• Work item: Repeat exactly the lines of the entries below from the one with "8. From a command-line" through the one with "#### Send top form to REPL", both ends included, and nothing else.

• Provided entries:
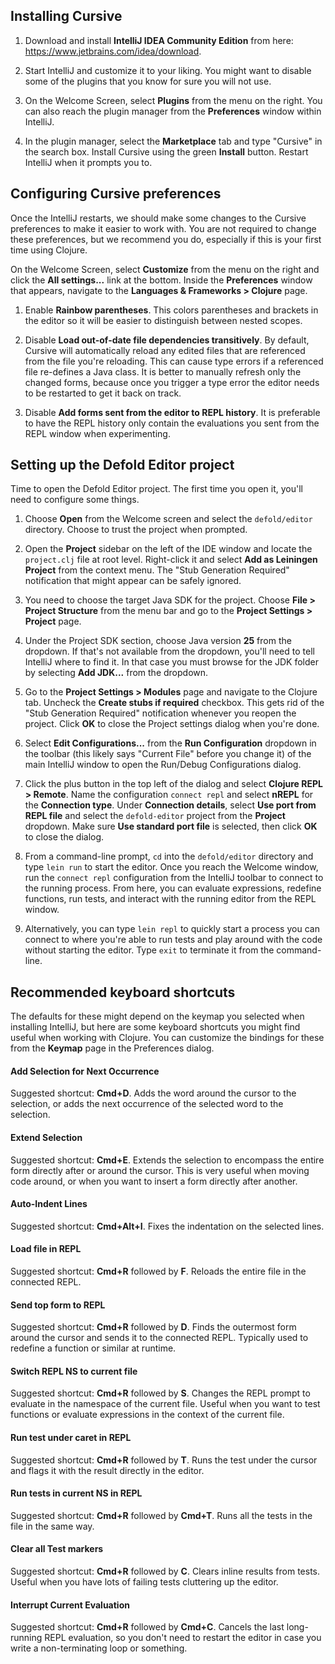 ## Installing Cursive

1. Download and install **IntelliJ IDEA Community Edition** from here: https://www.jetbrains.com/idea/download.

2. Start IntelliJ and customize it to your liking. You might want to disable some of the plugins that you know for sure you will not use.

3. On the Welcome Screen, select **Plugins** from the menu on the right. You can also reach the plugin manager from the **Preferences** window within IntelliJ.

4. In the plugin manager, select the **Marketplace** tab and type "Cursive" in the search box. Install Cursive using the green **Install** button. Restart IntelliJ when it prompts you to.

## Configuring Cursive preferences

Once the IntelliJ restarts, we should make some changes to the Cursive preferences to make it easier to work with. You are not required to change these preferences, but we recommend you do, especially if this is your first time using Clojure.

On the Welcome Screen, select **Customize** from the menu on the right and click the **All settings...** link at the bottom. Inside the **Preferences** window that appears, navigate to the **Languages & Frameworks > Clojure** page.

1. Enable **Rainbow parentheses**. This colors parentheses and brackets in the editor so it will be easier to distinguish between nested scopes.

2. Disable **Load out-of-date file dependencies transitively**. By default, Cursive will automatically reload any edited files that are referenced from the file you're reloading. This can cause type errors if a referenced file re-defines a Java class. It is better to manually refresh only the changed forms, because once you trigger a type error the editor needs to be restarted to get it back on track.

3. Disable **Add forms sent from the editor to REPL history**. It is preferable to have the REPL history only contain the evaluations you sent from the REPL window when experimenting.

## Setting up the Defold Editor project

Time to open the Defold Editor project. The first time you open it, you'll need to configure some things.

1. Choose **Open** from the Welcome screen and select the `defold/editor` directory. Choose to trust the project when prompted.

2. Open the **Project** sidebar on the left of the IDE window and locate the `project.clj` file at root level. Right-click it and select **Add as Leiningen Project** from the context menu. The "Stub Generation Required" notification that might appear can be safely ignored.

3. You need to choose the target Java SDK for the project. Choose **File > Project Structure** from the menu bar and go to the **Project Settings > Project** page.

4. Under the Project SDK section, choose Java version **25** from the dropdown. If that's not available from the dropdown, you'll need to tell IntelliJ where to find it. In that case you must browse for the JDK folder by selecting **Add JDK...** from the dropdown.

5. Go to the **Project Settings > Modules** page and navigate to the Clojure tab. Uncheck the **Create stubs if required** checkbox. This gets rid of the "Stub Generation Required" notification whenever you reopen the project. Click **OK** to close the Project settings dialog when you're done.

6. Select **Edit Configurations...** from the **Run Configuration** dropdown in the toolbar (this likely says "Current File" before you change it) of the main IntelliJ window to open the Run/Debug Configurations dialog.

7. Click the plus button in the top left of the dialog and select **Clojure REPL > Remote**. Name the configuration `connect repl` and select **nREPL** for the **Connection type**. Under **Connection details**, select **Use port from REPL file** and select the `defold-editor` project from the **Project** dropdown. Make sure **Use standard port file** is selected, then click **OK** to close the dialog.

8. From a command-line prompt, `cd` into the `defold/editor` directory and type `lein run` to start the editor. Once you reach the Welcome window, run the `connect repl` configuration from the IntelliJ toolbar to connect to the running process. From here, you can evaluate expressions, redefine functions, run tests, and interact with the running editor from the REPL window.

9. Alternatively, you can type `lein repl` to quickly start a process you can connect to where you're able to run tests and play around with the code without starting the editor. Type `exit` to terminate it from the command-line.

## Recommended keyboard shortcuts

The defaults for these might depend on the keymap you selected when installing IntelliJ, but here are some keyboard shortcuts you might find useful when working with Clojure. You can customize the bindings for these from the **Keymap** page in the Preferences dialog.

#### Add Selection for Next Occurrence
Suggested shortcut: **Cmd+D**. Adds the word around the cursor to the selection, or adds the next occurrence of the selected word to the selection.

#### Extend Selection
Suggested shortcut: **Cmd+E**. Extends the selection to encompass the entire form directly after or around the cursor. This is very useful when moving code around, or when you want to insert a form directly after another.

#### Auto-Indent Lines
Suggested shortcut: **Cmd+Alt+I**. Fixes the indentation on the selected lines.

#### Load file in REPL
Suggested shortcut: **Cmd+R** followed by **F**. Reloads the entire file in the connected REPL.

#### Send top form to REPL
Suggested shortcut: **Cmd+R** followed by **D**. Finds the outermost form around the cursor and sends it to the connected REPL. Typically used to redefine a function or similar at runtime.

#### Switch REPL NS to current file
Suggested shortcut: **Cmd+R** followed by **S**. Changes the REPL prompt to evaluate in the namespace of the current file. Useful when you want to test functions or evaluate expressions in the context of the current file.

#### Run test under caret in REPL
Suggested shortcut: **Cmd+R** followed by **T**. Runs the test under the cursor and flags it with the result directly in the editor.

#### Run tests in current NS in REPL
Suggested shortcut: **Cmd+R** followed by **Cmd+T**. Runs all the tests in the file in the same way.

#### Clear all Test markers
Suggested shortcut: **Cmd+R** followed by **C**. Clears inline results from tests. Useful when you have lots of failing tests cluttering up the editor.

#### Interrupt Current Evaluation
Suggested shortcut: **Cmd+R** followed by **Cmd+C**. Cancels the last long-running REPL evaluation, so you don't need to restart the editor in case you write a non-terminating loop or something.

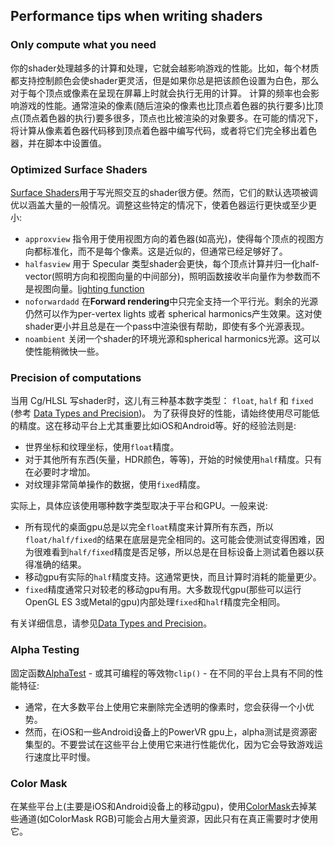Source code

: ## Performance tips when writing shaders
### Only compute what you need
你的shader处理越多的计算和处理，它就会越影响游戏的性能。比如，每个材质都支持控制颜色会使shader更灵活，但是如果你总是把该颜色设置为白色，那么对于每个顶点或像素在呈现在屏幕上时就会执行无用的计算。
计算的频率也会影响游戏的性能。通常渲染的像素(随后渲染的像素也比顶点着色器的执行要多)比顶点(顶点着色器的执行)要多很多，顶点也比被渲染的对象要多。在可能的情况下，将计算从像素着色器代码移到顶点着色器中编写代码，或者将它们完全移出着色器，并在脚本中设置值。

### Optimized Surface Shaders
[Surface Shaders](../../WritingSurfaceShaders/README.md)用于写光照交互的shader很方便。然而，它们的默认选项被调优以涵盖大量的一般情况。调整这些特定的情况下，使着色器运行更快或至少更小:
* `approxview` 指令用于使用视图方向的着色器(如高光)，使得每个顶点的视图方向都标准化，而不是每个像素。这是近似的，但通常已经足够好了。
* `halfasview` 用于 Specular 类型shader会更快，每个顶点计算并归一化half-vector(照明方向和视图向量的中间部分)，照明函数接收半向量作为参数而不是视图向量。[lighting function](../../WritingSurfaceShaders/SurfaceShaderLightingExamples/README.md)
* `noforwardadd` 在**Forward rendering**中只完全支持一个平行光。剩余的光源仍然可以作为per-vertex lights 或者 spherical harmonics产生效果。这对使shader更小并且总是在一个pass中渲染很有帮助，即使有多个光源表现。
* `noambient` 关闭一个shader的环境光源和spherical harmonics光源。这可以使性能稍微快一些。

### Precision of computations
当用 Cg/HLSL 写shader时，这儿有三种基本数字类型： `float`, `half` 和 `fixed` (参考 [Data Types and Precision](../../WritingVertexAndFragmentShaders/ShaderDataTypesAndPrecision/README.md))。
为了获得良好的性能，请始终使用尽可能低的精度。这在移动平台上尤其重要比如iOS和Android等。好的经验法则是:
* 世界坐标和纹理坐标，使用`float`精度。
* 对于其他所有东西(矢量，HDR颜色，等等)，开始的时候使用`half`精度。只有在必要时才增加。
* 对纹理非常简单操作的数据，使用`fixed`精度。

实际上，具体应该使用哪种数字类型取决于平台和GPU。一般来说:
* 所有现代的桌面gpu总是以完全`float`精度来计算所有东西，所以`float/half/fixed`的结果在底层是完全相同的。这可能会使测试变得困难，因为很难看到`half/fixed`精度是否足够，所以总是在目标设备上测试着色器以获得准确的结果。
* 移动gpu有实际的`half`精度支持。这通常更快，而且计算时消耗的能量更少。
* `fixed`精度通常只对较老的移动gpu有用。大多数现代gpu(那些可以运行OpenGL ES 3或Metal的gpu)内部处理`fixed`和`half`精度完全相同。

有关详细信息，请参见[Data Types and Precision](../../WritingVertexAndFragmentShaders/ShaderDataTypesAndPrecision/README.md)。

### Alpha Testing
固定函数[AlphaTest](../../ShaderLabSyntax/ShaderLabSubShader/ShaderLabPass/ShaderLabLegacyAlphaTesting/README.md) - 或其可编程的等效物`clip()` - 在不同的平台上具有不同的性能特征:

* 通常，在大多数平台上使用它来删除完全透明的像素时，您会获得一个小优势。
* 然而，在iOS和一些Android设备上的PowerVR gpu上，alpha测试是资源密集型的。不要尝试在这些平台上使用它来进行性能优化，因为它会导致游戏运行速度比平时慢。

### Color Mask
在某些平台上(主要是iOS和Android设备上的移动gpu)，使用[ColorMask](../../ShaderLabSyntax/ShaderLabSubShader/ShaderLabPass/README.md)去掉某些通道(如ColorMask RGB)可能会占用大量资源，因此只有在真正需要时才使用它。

==

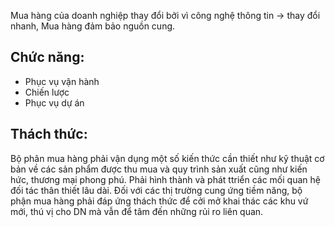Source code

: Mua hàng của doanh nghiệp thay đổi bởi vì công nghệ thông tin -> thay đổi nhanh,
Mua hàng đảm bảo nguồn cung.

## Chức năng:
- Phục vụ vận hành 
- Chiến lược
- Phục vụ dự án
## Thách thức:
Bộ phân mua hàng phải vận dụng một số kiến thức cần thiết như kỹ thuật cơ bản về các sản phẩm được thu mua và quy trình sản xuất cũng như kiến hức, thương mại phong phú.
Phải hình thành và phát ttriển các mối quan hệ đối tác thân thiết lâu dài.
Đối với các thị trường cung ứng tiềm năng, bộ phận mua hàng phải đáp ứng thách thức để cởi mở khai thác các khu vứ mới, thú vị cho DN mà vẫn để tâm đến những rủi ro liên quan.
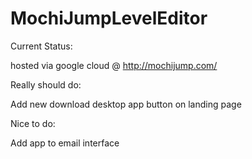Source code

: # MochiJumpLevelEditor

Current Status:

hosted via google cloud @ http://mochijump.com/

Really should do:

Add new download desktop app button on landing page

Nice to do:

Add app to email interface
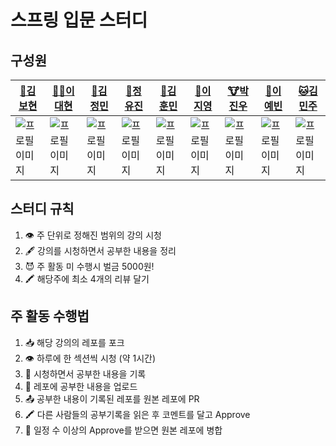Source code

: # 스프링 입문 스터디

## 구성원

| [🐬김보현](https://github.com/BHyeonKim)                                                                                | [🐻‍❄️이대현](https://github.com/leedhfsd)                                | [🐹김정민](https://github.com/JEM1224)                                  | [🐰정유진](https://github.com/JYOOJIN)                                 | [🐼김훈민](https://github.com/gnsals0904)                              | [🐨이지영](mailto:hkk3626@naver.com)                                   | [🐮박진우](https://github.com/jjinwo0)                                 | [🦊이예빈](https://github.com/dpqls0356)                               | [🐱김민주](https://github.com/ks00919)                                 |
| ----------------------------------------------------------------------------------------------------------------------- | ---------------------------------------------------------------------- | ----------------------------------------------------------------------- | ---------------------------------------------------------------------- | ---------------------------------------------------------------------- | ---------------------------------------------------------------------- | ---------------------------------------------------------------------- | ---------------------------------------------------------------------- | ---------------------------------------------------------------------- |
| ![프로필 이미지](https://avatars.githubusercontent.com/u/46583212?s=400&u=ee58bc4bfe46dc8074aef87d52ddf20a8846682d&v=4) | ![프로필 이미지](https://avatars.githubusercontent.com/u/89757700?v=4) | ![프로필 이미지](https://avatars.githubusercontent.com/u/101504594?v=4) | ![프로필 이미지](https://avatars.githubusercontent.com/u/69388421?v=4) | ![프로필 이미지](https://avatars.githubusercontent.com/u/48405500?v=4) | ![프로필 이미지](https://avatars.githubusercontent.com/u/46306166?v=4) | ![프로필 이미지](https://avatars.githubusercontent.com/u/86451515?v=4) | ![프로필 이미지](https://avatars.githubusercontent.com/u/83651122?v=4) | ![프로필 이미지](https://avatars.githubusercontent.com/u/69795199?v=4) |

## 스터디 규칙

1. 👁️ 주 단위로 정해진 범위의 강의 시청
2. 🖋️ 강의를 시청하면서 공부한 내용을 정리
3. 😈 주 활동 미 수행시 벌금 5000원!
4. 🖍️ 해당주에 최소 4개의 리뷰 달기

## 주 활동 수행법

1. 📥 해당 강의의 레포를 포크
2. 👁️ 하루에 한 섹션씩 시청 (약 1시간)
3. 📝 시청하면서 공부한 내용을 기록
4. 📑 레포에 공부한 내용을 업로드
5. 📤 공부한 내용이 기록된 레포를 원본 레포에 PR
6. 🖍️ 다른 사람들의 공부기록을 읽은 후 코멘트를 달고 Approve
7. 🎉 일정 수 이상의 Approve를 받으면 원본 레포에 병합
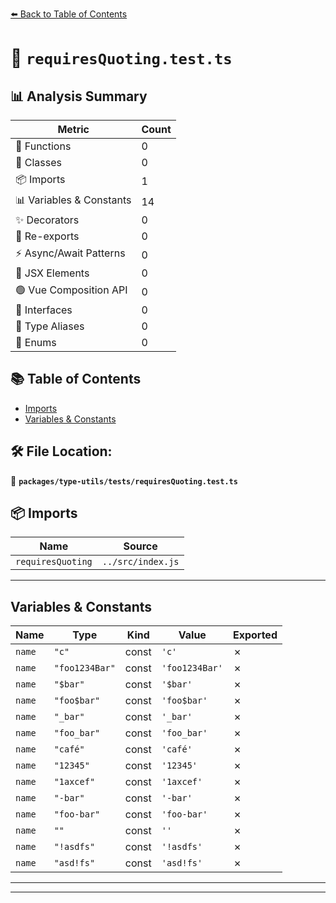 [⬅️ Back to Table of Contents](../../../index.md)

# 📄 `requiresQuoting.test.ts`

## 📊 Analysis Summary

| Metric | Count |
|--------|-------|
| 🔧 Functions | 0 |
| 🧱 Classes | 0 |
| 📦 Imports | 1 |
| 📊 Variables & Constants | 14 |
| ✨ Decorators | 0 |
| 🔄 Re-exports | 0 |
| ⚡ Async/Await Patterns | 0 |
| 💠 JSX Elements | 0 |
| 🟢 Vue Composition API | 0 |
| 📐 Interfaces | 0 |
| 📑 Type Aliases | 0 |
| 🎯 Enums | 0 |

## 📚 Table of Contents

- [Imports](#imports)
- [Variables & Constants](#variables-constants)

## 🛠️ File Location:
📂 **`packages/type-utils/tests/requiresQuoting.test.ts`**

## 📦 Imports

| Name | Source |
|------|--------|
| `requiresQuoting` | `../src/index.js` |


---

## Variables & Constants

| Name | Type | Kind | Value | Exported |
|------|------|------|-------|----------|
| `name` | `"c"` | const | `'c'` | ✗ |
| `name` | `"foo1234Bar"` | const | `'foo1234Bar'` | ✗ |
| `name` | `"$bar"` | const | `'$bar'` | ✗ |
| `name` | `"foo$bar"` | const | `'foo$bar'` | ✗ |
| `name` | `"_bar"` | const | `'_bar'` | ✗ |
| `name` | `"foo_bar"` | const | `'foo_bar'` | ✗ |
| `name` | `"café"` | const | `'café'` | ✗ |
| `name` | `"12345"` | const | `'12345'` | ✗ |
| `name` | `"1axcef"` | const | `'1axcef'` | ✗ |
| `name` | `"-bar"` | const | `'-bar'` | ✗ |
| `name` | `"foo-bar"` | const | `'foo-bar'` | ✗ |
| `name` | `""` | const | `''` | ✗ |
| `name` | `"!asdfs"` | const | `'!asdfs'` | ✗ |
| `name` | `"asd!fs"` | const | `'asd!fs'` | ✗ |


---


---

--

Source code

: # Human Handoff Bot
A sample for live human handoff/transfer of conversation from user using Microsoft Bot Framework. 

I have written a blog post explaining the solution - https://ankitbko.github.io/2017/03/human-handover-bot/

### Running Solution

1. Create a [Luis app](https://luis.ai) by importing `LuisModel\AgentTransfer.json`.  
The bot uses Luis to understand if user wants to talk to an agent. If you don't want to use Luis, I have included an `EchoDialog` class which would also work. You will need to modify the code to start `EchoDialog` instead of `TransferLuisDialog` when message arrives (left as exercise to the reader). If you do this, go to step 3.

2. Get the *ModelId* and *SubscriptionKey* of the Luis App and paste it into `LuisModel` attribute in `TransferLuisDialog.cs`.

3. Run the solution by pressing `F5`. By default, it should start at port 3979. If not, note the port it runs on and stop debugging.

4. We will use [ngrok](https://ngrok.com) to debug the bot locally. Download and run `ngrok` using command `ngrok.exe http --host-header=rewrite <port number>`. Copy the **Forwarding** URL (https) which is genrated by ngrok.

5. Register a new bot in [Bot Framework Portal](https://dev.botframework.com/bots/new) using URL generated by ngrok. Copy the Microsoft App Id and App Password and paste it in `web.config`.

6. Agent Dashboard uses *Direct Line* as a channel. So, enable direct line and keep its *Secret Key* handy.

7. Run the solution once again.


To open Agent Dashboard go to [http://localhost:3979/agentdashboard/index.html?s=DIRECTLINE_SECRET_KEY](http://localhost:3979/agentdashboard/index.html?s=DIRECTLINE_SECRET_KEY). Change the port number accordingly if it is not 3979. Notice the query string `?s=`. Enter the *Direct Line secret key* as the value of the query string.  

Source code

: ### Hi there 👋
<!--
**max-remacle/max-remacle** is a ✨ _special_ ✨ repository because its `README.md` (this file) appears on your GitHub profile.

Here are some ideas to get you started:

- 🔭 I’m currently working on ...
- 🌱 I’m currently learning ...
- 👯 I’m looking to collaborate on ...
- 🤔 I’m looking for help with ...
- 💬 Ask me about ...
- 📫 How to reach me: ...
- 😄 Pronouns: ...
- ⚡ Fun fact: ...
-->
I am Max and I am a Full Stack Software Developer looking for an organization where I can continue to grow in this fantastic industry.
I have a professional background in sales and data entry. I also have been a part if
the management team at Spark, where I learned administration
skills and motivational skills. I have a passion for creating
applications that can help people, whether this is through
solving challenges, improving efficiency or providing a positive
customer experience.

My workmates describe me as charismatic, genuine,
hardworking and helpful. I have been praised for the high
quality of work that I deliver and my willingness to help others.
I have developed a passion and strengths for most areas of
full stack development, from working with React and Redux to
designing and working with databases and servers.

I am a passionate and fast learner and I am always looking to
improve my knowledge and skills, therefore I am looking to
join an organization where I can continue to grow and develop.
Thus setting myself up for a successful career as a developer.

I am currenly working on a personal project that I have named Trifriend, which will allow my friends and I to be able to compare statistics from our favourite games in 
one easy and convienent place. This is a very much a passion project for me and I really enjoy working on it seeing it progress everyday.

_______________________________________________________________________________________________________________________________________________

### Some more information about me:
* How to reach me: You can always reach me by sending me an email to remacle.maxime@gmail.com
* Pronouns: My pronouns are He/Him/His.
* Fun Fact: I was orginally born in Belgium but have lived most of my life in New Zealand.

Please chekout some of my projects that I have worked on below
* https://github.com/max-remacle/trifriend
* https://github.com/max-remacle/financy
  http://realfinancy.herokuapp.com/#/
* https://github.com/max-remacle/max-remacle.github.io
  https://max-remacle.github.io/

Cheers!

• Result of this exercise:
8. From a command-line prompt, `cd` into the `defold/editor` directory and type `lein run` to start the editor. Once you reach the Welcome window, run the `connect repl` configuration from the IntelliJ toolbar to connect to the running process. From here, you can evaluate expressions, redefine functions, run tests, and interact with the running editor from the REPL window.

9. Alternatively, you can type `lein repl` to quickly start a process you can connect to where you're able to run tests and play around with the code without starting the editor. Type `exit` to terminate it from the command-line.

## Recommended keyboard shortcuts

The defaults for these might depend on the keymap you selected when installing IntelliJ, but here are some keyboard shortcuts you might find useful when working with Clojure. You can customize the bindings for these from the **Keymap** page in the Preferences dialog.

#### Add Selection for Next Occurrence
Suggested shortcut: **Cmd+D**. Adds the word around the cursor to the selection, or adds the next occurrence of the selected word to the selection.

#### Extend Selection
Suggested shortcut: **Cmd+E**. Extends the selection to encompass the entire form directly after or around the cursor. This is very useful when moving code around, or when you want to insert a form directly after another.

#### Auto-Indent Lines
Suggested shortcut: **Cmd+Alt+I**. Fixes the indentation on the selected lines.

#### Load file in REPL
Suggested shortcut: **Cmd+R** followed by **F**. Reloads the entire file in the connected REPL.

#### Send top form to REPL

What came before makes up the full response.